ABOUT THIS TASK: Write out the data that follows. Keep every character unchanged.
───── DATASET RECORDS ─────
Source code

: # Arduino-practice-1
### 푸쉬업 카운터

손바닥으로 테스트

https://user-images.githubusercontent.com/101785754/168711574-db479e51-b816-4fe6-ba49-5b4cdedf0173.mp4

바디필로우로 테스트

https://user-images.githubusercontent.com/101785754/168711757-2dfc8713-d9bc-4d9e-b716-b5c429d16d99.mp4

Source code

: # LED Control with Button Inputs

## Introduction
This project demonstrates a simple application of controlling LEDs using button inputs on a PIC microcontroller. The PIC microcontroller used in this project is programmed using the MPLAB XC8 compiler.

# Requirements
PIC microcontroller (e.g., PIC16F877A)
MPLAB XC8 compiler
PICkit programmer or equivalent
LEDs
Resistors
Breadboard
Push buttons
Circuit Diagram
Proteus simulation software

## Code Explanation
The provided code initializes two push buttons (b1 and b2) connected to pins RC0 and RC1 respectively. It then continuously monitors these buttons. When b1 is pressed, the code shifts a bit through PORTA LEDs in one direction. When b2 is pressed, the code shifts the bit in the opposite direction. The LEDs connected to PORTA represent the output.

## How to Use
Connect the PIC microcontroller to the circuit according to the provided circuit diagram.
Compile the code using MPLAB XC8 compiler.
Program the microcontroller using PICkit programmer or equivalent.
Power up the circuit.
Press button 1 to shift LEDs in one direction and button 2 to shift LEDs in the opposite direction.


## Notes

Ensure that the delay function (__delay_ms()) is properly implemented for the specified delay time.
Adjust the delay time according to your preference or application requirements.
─────
RESULT OF THE EXERCISE:
Source code

: # Arduino-practice-1
### 푸쉬업 카운터

손바닥으로 테스트

https://user-images.githubusercontent.com/101785754/168711574-db479e51-b816-4fe6-ba49-5b4cdedf0173.mp4

바디필로우로 테스트

https://user-images.githubusercontent.com/101785754/168711757-2dfc8713-d9bc-4d9e-b716-b5c429d16d99.mp4

Source code

: # LED Control with Button Inputs

## Introduction
This project demonstrates a simple application of controlling LEDs using button inputs on a PIC microcontroller. The PIC microcontroller used in this project is programmed using the MPLAB XC8 compiler.

# Requirements
PIC microcontroller (e.g., PIC16F877A)
MPLAB XC8 compiler
PICkit programmer or equivalent
LEDs
Resistors
Breadboard
Push buttons
Circuit Diagram
Proteus simulation software

## Code Explanation
The provided code initializes two push buttons (b1 and b2) connected to pins RC0 and RC1 respectively. It then continuously monitors these buttons. When b1 is pressed, the code shifts a bit through PORTA LEDs in one direction. When b2 is pressed, the code shifts the bit in the opposite direction. The LEDs connected to PORTA represent the output.

## How to Use
Connect the PIC microcontroller to the circuit according to the provided circuit diagram.
Compile the code using MPLAB XC8 compiler.
Program the microcontroller using PICkit programmer or equivalent.
Power up the circuit.
Press button 1 to shift LEDs in one direction and button 2 to shift LEDs in the opposite direction.


## Notes

Ensure that the delay function (__delay_ms()) is properly implemented for the specified delay time.
Adjust the delay time according to your preference or application requirements.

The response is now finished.